For Bloomberg Wealth Manager, 2007

Everyone knows that asset allocation is a major factor in determining a client’s investment return. But in the scramble to get the mix of stocks and bonds right, advisers can overlook another important element: asset location.

Worse yet, according to the academic experts who study this question, advisers often give clients the wrong advice on asset location—that is, they misdirect clients on which assets should go into a tax-deferred retirement account and which should be held outside an IRA or other such shelter.

How can advisers get something so fundamental so wrong? The truth is that asset location is a problem. Although in theory the solution should be simple, in practice asset location decisions are beset by complications arising from the tax code, the needs and worries of individual investors, and the difficulties that arise when investments are divided—as they often must be—between several taxable and tax-deferred accounts. Even the academic experts don’t necessarily agree on the best path to follow.

Still, asset location matters for the simple reason that, for most clients, stocks produce capital gains and dividends that are taxed at a much lower rate than the interest paid on bonds. Yet when stocks are placed in a tax-deferred retirement account, such as an IRA, and the money is withdrawn, it is taxed as regular income, as if it had been earned on the job or from a taxable bond. Toss stocks into a retirement account, in other words, and you throw away a tax break.

The obvious-seeming solution is to fill the retirement accounts with bonds until the desired asset allocation level is reached. Then, to the extent possible, hold the stocks in a taxable account—and make sure the stocks are held in a tax-efficient manner, such as by means of a passively managed index fund.

This system is not only simple, but delivers a bonus in the form of tax losses. Benjamin Tobias, for example, a financial adviser and CPA in Plantation, Fla., says he keeps his clients’ equities outside their retirement accounts as much as possible. After three years of sub par performance by stocks, he says, “I was incredibly active in harvesting tax losses.” Tobias observes that transaction costs nowadays are low, and the portfolio impact is minimal because when a loss-harvesting sale is consummated, a comparable investment is usually available for immediate purchase without running afoul of the IRS. Meanwhile, these painless losses can offset capital gains.

The federal tax cuts of 2003—which lowered the capital gains rate to 15 percent from 20 percent, and lowered the tax rate on dividends (from the ordinary income rate to just 15 percent)—only amplify the importance of this bonds-in/equities-out policy, says Clemens Sialm, a University of Michigan finance professor who has studied the question of optimal asset-location decisions. “Now bonds are taxed even more heavily compared to stocks,” he says.

Academic studies tend to support the idea of putting the least-tax efficient investments—typically, bonds—into tax-deferred retirement accounts first. Perhaps the most comprehensive look at the whole subject comes from Robert Dammon, Chester Spatt and Harold Zhang, who published an award-winning paper on the topic in the June 2004 issue of the Journal of Finance. The authors state unequivocally that “investors are better off holding tax-efficient equity investments, locating them in the taxable account, and holding taxable bonds in the tax-deferred account.”

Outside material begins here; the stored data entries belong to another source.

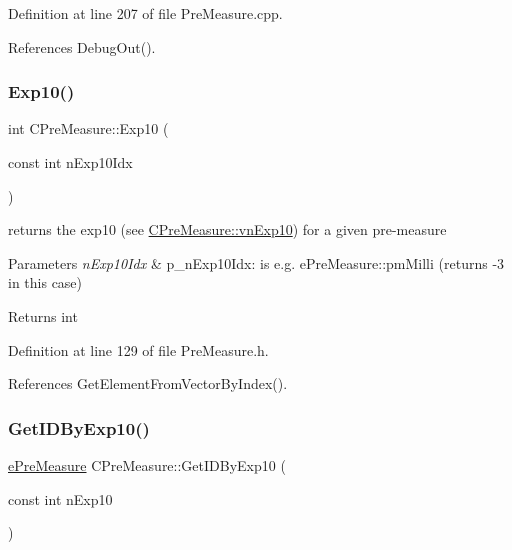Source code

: Definition at line 207 of file Pre\+Measure.\+cpp.



References Debug\+Out().

\mbox{\label{classCPreMeasure_a1f6c35d76304a9eeb8105a53df63df0f}} 
\subsubsection{\texorpdfstring{Exp10()}{Exp10()}}
{\footnotesize\ttfamily int C\+Pre\+Measure\+::\+Exp10 (\begin{DoxyParamCaption}\item[{const int}]{n\+Exp10\+Idx }\end{DoxyParamCaption})\hspace{0.3cm}{\ttfamily [inline]}}



returns the exp10 (see \hyperlink{classCPreMeasure_a2c50eadae55427f0d77a013b3fab0fdb}{C\+Pre\+Measure\+::vn\+Exp10}) for a given pre-\/measure 


\begin{DoxyParams}{Parameters}
{\em n\+Exp10\+Idx} & p\+\_\+n\+Exp10\+Idx\+: is e.\+g. e\+Pre\+Measure\+::pm\+Milli (returns -\/3 in this case) \\
\hline
\end{DoxyParams}
\begin{DoxyReturn}{Returns}
int 
\end{DoxyReturn}


Definition at line 129 of file Pre\+Measure.\+h.



References Get\+Element\+From\+Vector\+By\+Index().

\mbox{\label{classCPreMeasure_a4f198103711ef15bac65a5011f32923e}} 
\subsubsection{\texorpdfstring{Get\+I\+D\+By\+Exp10()}{GetIDByExp10()}}
{\footnotesize\ttfamily \hyperlink{PreMeasure_8h_a6c81167b8d4c2badde42f81cb7214620}{e\+Pre\+Measure} C\+Pre\+Measure\+::\+Get\+I\+D\+By\+Exp10 (\begin{DoxyParamCaption}\item[{const int}]{n\+Exp10 }\end{DoxyParamCaption})}



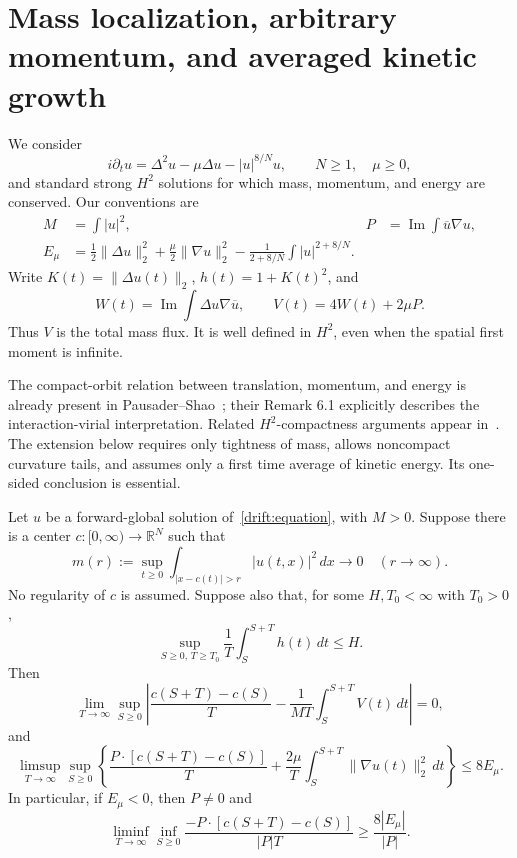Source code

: \section{Mass localization, arbitrary momentum, and averaged kinetic growth}

We consider
\begin{equation}\label{drift:equation}
 i\partial_tu=\Delta^2u-\mu\Delta u-|u|^{8/N}u,
 \qquad N\ge1,\quad \mu\ge0,
\end{equation}
and standard strong $H^2$ solutions for which mass, momentum, and energy are conserved. Our conventions are
\begin{align*}
 M&=\int |u|^2, & P&=\operatorname{Im}\int\overline u\nabla u,\\
 E_\mu&=\frac12\|\Delta u\|_2^2+\frac\mu2\|\nabla u\|_2^2
       -\frac1{2+8/N}\int|u|^{2+8/N}.
\end{align*}
Write $K(t)=\|\Delta u(t)\|_2$, $h(t)=1+K(t)^2$, and
\[
 W(t)=\operatorname{Im}\int\Delta u\nabla\overline u,
 \qquad V(t)=4W(t)+2\mu P.
\]
Thus $V$ is the total mass flux. It is well defined in $H^2$, even when the spatial first moment is infinite.

The compact-orbit relation between translation, momentum, and energy is already present in Pausader--Shao~\cite[Propositions 6.1--6.2]{PS}; their Remark 6.1 explicitly describes the interaction-virial interpretation. Related $H^2$-compactness arguments appear in~\cite[Proposition 5.2]{Komada}. The extension below requires only tightness of mass, allows noncompact curvature tails, and assumes only a first time average of kinetic energy. Its one-sided conclusion is essential.

\begin{theorem}\label{drift:main}
Let $u$ be a forward-global solution of~\eqref{drift:equation}, with $M>0$. Suppose there is a center $c:[0,\infty)\to\mathbb R^N$ such that
\begin{equation}\label{drift:tight}
 m(r):=\sup_{t\ge0}\int_{|x-c(t)|>r}|u(t,x)|^2\,dx\longrightarrow0
 \quad(r\to\infty).
\end{equation}
No regularity of $c$ is assumed. Suppose also that, for some $H,T_0<\infty$ with $T_0>0$,
\begin{equation}\label{drift:budget}
 \sup_{S\ge0,\,T\ge T_0}\frac1T\int_S^{S+T}h(t)\,dt\le H.
\end{equation}
Then
\begin{equation}\label{drift:current}
 \lim_{T\to\infty}\sup_{S\ge0}
 \left|\frac{c(S+T)-c(S)}T
       -\frac1{MT}\int_S^{S+T}V(t)\,dt\right|=0,
\end{equation}
and
\begin{equation}\label{drift:inequality}
 \limsup_{T\to\infty}\sup_{S\ge0}
 \left\{\frac{P\cdot[c(S+T)-c(S)]}T
       +\frac{2\mu}T\int_S^{S+T}\|\nabla u(t)\|_2^2\,dt\right\}
 \le8E_\mu.
\end{equation}
In particular, if $E_\mu<0$, then $P\ne0$ and
\[
 \liminf_{T\to\infty}\inf_{S\ge0}
 \frac{-P\cdot[c(S+T)-c(S)]}{|P|T}
 \ge\frac{8|E_\mu|}{|P|}.
\]
\end{theorem}

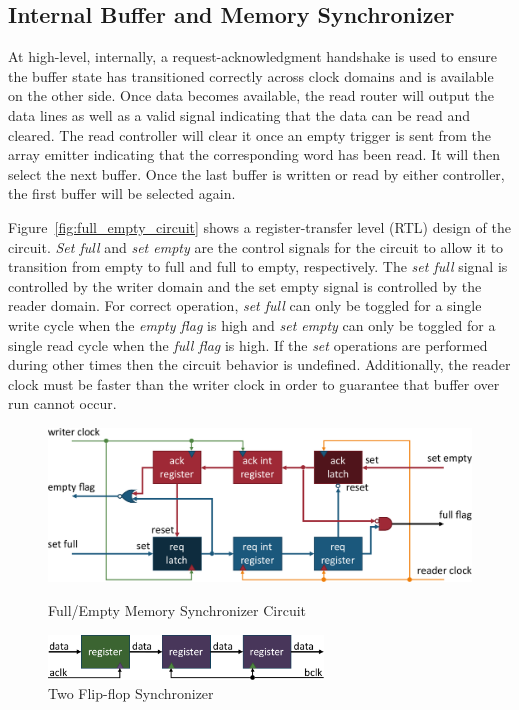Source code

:     \subsection{Internal Buffer and Memory Synchronizer}
        \label{sec:memorysync}
        At high-level, internally, a request-acknowledgment handshake is used to ensure the buffer state has transitioned correctly across clock domains and is available on the other side. Once data becomes available, the read router will output the data lines as well as a valid signal indicating that the data can be read and cleared. The read controller will clear it once an empty trigger is sent from the array emitter indicating that the corresponding word has been read. It will then select the next buffer. Once the last buffer is written or read by either controller, the first buffer will be selected again.

        Figure~\ref{fig:full_empty_circuit} shows a register-transfer level (RTL) design of the circuit. {\it Set full} and {\it set empty} are the control signals for the circuit to allow it to transition from empty to full and full to empty, respectively. The {\it set full} signal is controlled by the writer domain and the {set empty} signal is controlled by the reader domain. For correct operation, {\it set full} can only be toggled for a single write cycle when the {\it empty flag} is high and {\it set empty} can only be toggled for a single read cycle when the {\it full flag} is high. If the {\it set} operations are performed during other times then the circuit behavior is undefined. Additionally, the reader clock must be faster than the writer clock in order to guarantee that buffer over run cannot occur.

        \begin{figure}[t]
            \centering
            \includegraphics[width=1.0\textwidth]{fig/full_empty_circuit.pdf}
            \caption{Full/Empty Memory Synchronizer Circuit}
            \label{fig:full_empty_circuit}

            \centering
            \includegraphics[width=0.65\textwidth]{fig/two_flip_flop_synchronizer.pdf}
            \caption{Two Flip-flop Synchronizer}
            \label{fig:two_flip_flop_synchronizer}
        \end{figure}



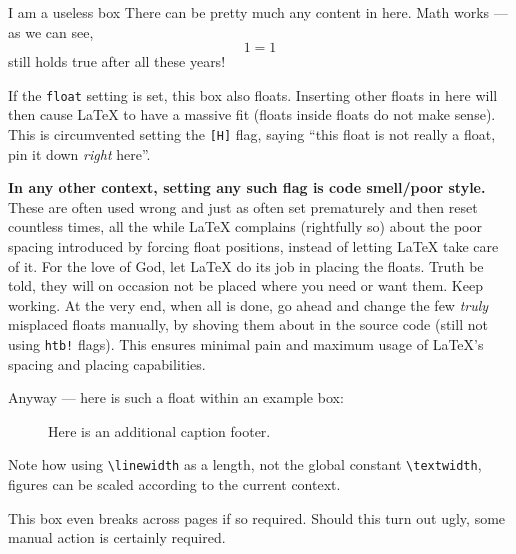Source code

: \begin{example}[%
        label={ex:example},%
    ]{%
        I am a useless box%
    }
    There can be pretty much any content in here.
    Math works --- as we can see,
    \begin{equation}
        1 = 1
    \end{equation}
    still holds true after all these years!

    If the \verb|float| setting is set, this box also floats.
    Inserting other floats in here will then cause \LaTeX{} to have a massive fit
    (floats inside floats do not make sense).
    This is circumvented setting the \verb|[H]| flag,
    saying \enquote{this float is not really a float, pin it down \emph{right} here}.

    \textbf{In any other context, setting any such flag is code smell/poor style.}
    These are often used wrong and just as often set prematurely and then reset
    countless times, all the while \LaTeX{} complains (rightfully so) about the poor
    spacing introduced by forcing float positions, instead of letting \LaTeX{} take
    care of it.
    For the love of God, let \LaTeX{} do its job in placing the floats.
    Truth be told, they will on occasion not be placed where you need or want them.
    Keep working.
    At the very end, when all is done, go ahead and change the few \emph{truly}
    misplaced floats manually, by shoving them about in the source code
    (still not using \verb|htb!| flags).
    This ensures minimal pain and maximum usage of \LaTeX{}'s spacing and placing
    capabilities.

    Anyway --- here is such a float within an example box:
    \begin{figure}[tbp]

        \begin{minipage}[t]{0.62\linewidth}
            
        \end{minipage}
        \hfill
        \begin{minipage}[t]{0.32\linewidth}
            \raggedright
            \label{fig:inside_float}
            \caption*{Here is an additional caption footer.}
        \end{minipage}

    \end{figure}

    Note how using \verb|\linewidth| as a length, not the global constant
    \verb|\textwidth|, figures can be scaled according to the current context.

    This box even breaks across pages if so required.
    Should this turn out ugly, some manual action is certainly required.
\end{example}
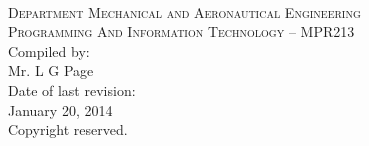 \begin{titlepage}
    \thispagestyle{empty}
    \begin{center}
        \ \\
        \vspace{2cm}
        {\Large \textsc{Department Mechanical and Aeronautical
                        Engineering}} \\
        \vspace{1.5cm}
        {\huge \textsc{Programming And Information Technology -- MPR213}} \\
        \vspace{3cm}
        {\large Compiled by:} \\
        \vspace{0.2cm}
        {\large Mr. L G Page} \\
        \vspace{1cm}
        {\large Date of last revision:} \\
        \vspace{0.2cm}
        {\large January 20, 2014} \\
        \vspace{1cm}
        {\large Copyright reserved.} \\
    \end{center}
\end{titlepage}
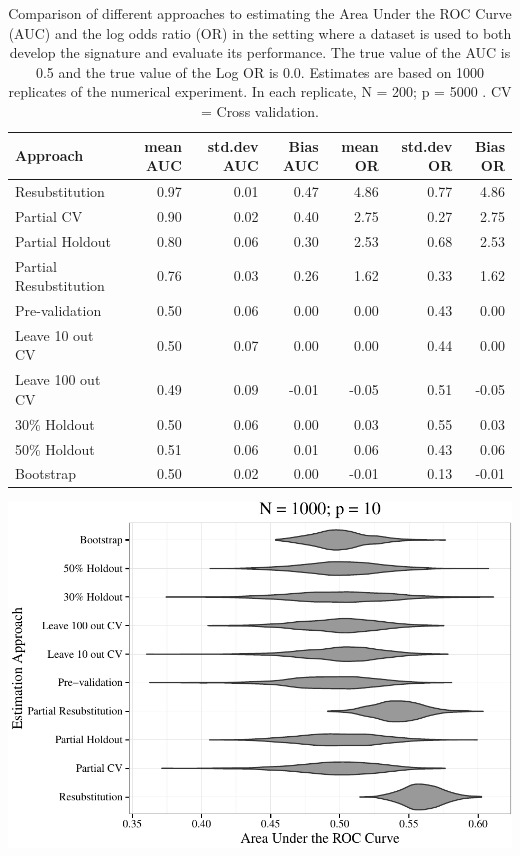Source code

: \documentclass[11pt,]{article}
\begin{document}
\begin{table}

\caption{Comparison of different approaches to estimating the Area Under the ROC Curve (AUC) and the log odds ratio (OR) in the setting where a dataset is used to both develop the signature and evaluate its performance. The true value of the AUC is 0.5 and the true value of the Log OR is 0.0. Estimates are based on 1000 replicates of the numerical experiment. In each replicate,  N = 200; p = 5000 . CV = Cross validation. }
\centering
\begin{tabular}[t]{l|r|r|r|r|r|r}
\hline
Approach & mean AUC & std.dev AUC & Bias AUC & mean OR & std.dev OR & Bias OR\\
\hline
Resubstitution & 0.97 & 0.01 & 0.47 & 4.86 & 0.77 & 4.86\\
\hline
Partial CV & 0.90 & 0.02 & 0.40 & 2.75 & 0.27 & 2.75\\
\hline
Partial Holdout & 0.80 & 0.06 & 0.30 & 2.53 & 0.68 & 2.53\\
\hline
Partial Resubstitution & 0.76 & 0.03 & 0.26 & 1.62 & 0.33 & 1.62\\
\hline
Pre-validation & 0.50 & 0.06 & 0.00 & 0.00 & 0.43 & 0.00\\
\hline
Leave 10 out CV & 0.50 & 0.07 & 0.00 & 0.00 & 0.44 & 0.00\\
\hline
Leave 100 out CV & 0.49 & 0.09 & -0.01 & -0.05 & 0.51 & -0.05\\
\hline
30\% Holdout & 0.50 & 0.06 & 0.00 & 0.03 & 0.55 & 0.03\\
\hline
50\% Holdout & 0.51 & 0.06 & 0.01 & 0.06 & 0.43 & 0.06\\
\hline
Bootstrap & 0.50 & 0.02 & 0.00 & -0.01 & 0.13 & -0.01\\
\hline
\end{tabular}
\end{table}

\clearpage

\includegraphics{supplement_files/figure-latex/plotsauc-1.pdf}
\clearpage
\end{document}
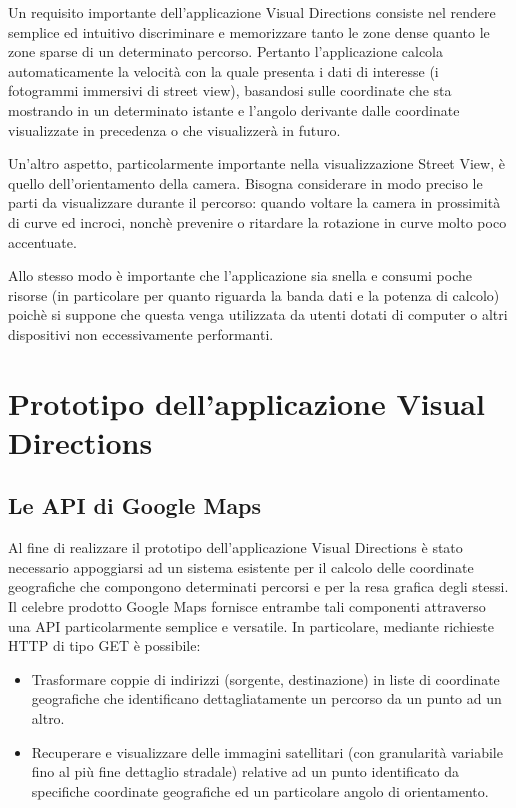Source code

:\documentclass[12pt,a4paper,openright, notitlepage]{report}
\begin{document}
Un requisito importante dell’applicazione Visual Directions consiste nel rendere semplice ed intuitivo discriminare e memorizzare tanto le zone dense quanto le zone sparse di un determinato percorso. Pertanto l’applicazione calcola automaticamente la velocità con la quale presenta i dati di interesse (i fotogrammi immersivi di street view), basandosi sulle coordinate che sta mostrando in un determinato istante e l’angolo derivante dalle coordinate visualizzate in precedenza o che visualizzerà in futuro.

Un'altro aspetto, particolarmente importante nella visualizzazione Street View, è quello dell'orientamento della camera. Bisogna considerare in modo preciso le parti da visualizzare durante il percorso: quando voltare la camera in prossimità di curve ed incroci, nonchè prevenire o ritardare la rotazione in curve molto poco accentuate.

Allo stesso modo è importante che l’applicazione sia snella e consumi poche risorse (in particolare per quanto riguarda la banda dati e la potenza di calcolo) poichè si suppone che questa venga utilizzata da utenti dotati di computer o altri dispositivi non eccessivamente performanti. 

\section{Prototipo dell’applicazione Visual Directions}

\subsection{Le API di Google Maps}

Al fine di realizzare il prototipo dell’applicazione Visual Directions è stato necessario appoggiarsi ad un sistema esistente per il calcolo delle coordinate geografiche che compongono determinati percorsi e per la resa grafica degli stessi. Il celebre prodotto Google Maps fornisce entrambe tali componenti attraverso una API particolarmente semplice e versatile. In particolare, mediante richieste HTTP di tipo GET è possibile:

\begin{itemize}
	\item Trasformare coppie di indirizzi (sorgente, destinazione) in liste di coordinate geografiche che identificano dettagliatamente un percorso da un punto ad un altro.
	\item Recuperare e visualizzare delle immagini satellitari (con granularità variabile fino al più fine dettaglio stradale) relative ad un punto identificato da specifiche coordinate geografiche ed un particolare angolo di orientamento.
\end{itemize}
\end{document}
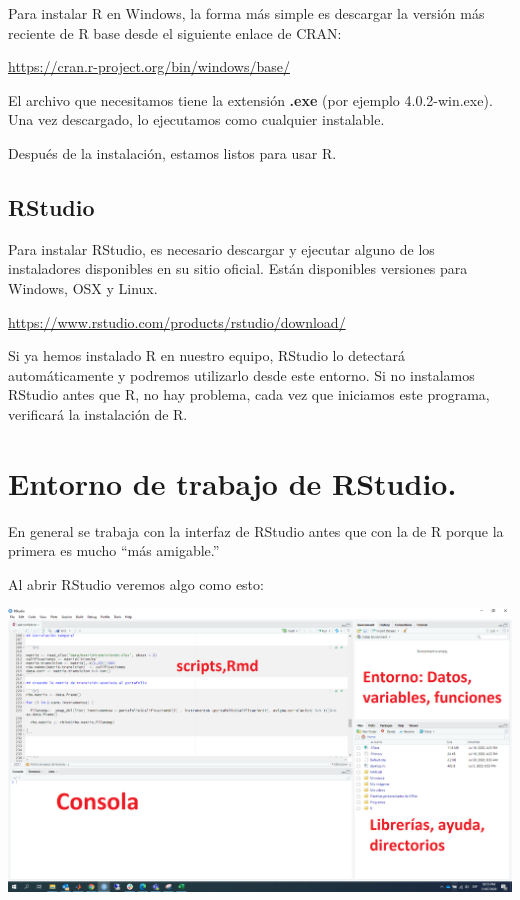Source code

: \documentclass[
  12pt,
]{book}
\begin{document}
Para instalar R en Windows, la forma más simple es descargar la versión más reciente de R base desde el siguiente enlace de CRAN:

\url{https://cran.r-project.org/bin/windows/base/}

El archivo que necesitamos tiene la extensión \textbf{.exe} (por ejemplo 4.0.2-win.exe). Una vez descargado, lo ejecutamos como cualquier instalable.

Después de la instalación, estamos listos para usar R.

\hypertarget{rstudio}{%
\subsection{\texorpdfstring{\textbf{RStudio}}{RStudio}}\label{rstudio}}

Para instalar RStudio, es necesario descargar y ejecutar alguno de los instaladores disponibles en su sitio oficial. Están disponibles versiones para Windows, OSX y Linux.

\url{https://www.rstudio.com/products/rstudio/download/}

Si ya hemos instalado R en nuestro equipo, RStudio lo detectará automáticamente y podremos utilizarlo desde este entorno. Si no instalamos RStudio antes que R, no hay problema, cada vez que iniciamos este programa, verificará la instalación de R.

\hypertarget{entorno-de-trabajo-de-rstudio.}{%
\section{\texorpdfstring{\textbf{Entorno de trabajo de RStudio.}}{Entorno de trabajo de RStudio.}}\label{entorno-de-trabajo-de-rstudio.}}

En general se trabaja con la interfaz de RStudio antes que con la de R porque la primera es mucho ``más amigable.''

Al abrir RStudio veremos algo como esto:

\begin{center}\includegraphics[width=1\linewidth]{images/entornoRStudio} \end{center}
\end{document}
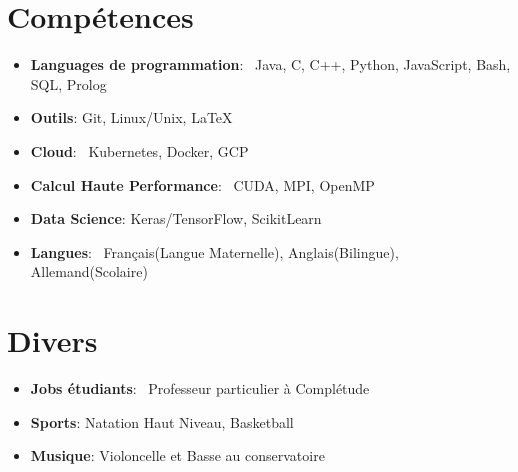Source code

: \documentclass[a4paper,20pt]{article}
\newcommand{\resumeItem}[2]{
  \item\small{
    \textbf{#1}{: #2 \vspace{-2pt}}
  }
}
\newcommand{\resumeSubItem}[2]{\resumeItem{#1}{#2}\vspace{-3pt}}
\newcommand{\resumeSubHeadingListStart}{\begin{itemize}[leftmargin=*]}
\newcommand{\resumeSubHeadingListEnd}{\end{itemize}}
\begin{document}
\vspace{5pt}

\section{Compétences}
 \resumeSubHeadingListStart
  \resumeSubItem{Languages de programmation}{~Java, C, C++, Python, JavaScript, Bash, SQL, Prolog}
  \resumeSubItem{Outils}{Git, Linux/Unix, \LaTeX}
  \resumeSubItem{Cloud}{~Kubernetes, Docker, GCP}
  \resumeSubItem{Calcul Haute Performance}{~CUDA, MPI, OpenMP}
  \resumeSubItem{Data Science}{Keras/TensorFlow, ScikitLearn}
  \resumeSubItem{Langues}{~Français(Langue Maternelle), Anglais(Bilingue), Allemand(Scolaire)}
 \resumeSubHeadingListEnd

\vspace{5pt}

\section{Divers}
 \resumeSubHeadingListStart
  \resumeSubItem{Jobs étudiants}{~Professeur particulier à Complétude}
  \resumeSubItem{Sports}{Natation Haut Niveau, Basketball}
  \resumeSubItem{Musique}{Violoncelle et Basse au conservatoire}
\resumeSubHeadingListEnd
\end{document}
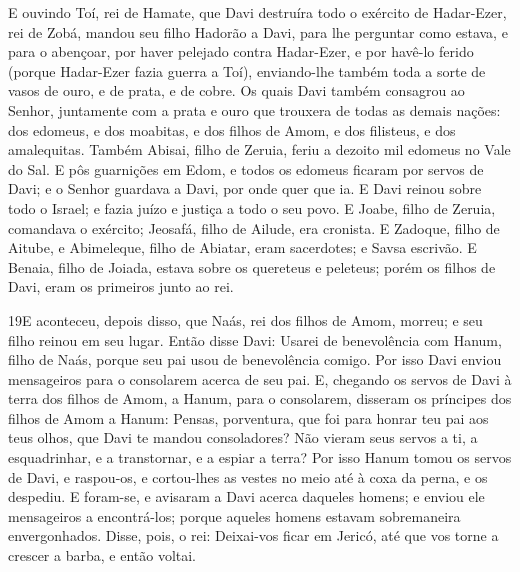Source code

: E ouvindo Toí, rei de Hamate, que Davi destruíra todo o exército
de Hadar-Ezer, rei de Zobá, mandou seu filho Hadorão a Davi,
para lhe perguntar como estava, e para o abençoar, por haver
pelejado contra Hadar-Ezer, e por havê-lo ferido (porque Hadar-Ezer
fazia guerra a Toí), enviando-lhe também toda a sorte de vasos de
ouro, e de prata, e de cobre. Os quais Davi também consagrou
ao Senhor, juntamente com a prata e ouro que trouxera de todas as
demais nações: dos edomeus, e dos moabitas, e dos filhos de Amom, e
dos filisteus, e dos amalequitas. Também Abisai, filho de
Zeruia, feriu a dezoito mil edomeus no Vale do Sal. E pôs
guarnições em Edom, e todos os edomeus ficaram por servos de Davi; e
o Senhor guardava a Davi, por onde quer que ia. E Davi reinou
sobre todo o Israel; e fazia juízo e justiça a todo o seu povo.
E Joabe, filho de Zeruia, comandava o exército; Jeosafá,
filho de Ailude, era cronista. E Zadoque, filho de Aitube, e
Abimeleque, filho de Abiatar, eram sacerdotes; e Savsa escrivão.
E Benaia, filho de Joiada, estava sobre os quereteus e
peleteus; porém os filhos de Davi, eram os primeiros junto ao rei.

\medskip

\lettrine{19} E aconteceu, depois disso, que Naás, rei dos
filhos de Amom, morreu; e seu filho reinou em seu lugar. Então
disse Davi: Usarei de benevolência com Hanum, filho de Naás, porque
seu pai usou de benevolência comigo. Por isso Davi enviou
mensageiros para o consolarem acerca de seu pai. E, chegando os
servos de Davi à terra dos filhos de Amom, a Hanum, para o
consolarem, disseram os príncipes dos filhos de Amom a Hanum:
Pensas, porventura, que foi para honrar teu pai aos teus olhos, que
Davi te mandou consoladores? Não vieram seus servos a ti, a
esquadrinhar, e a transtornar, e a espiar a terra? Por isso
Hanum tomou os servos de Davi, e raspou-os, e cortou-lhes as vestes
no meio até à coxa da perna, e os despediu. E foram-se, e
avisaram a Davi acerca daqueles homens; e enviou ele mensageiros a
encontrá-los; porque aqueles homens estavam sobremaneira
envergonhados. Disse, pois, o rei: Deixai-vos ficar em Jericó, até
que vos torne a crescer a barba, e então voltai.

They also contend that many investors—and investment advisers—get this wrong. “Financial advisors commonly recommend that investors hold a mix of stocks and bonds in both their taxable and tax-deferred accounts, with some financial advisors recommending that investors tilt their tax-deferred accounts toward equity.”

But it’s more complicated than that, as is clear from the work of Dammon, Spatt and Zhang, who explore how asset location and asset allocation decisions interact. As Dammon, a professor of financial economics at the Carnegie Mellon University Tepper School of Business, puts it, "Most investment planners want to determine the optimal mix of assets before they determine their location, when in fact these two decisions should be made simultaneously."

Dammon says that, in general, “the more money you have in your retirement account, the less equities you want to hold overall.” The reason is that stocks have a much lower after-tax return inside a retirement account than they do outside, with no reduction in risk. (When stocks are held outside the retirement account, Uncle Sam in effect shares the risk by allowing a tax deduction for any losses.)

On the other hand, there’s a school of thought that contends that actively managed stock funds should be treated differently from passively managed stock funds. Sialm is the co-author of two papers suggesting that it’s better to hold actively managed stock funds inside a retirement account, and invest in tax-exempt municipal bonds (instead of corporates) outside of it—a view from which Dammon dissents. In one such paper, dated November 2000, Sialm and co-authors James Poterba (MIT) and John Shoven (Stanford) looked at actual returns on taxable bonds, tax-exempt bonds and a sample of actively managed funds for the period 1962-1998.

“Over the thirty-seven year span that we consider,” the authors wrote, “such investors would have accumulated a larger stock of wealth if they had held their actively-managed equity mutual fund in their tax-deferred account than if they had held the fund in a conventional taxable form.” The authors say there are two reasons for this finding: first, actively managed equity funds generate a heck of a tax burden, and second, tax-exempt bonds are a pretty good deal for the rich.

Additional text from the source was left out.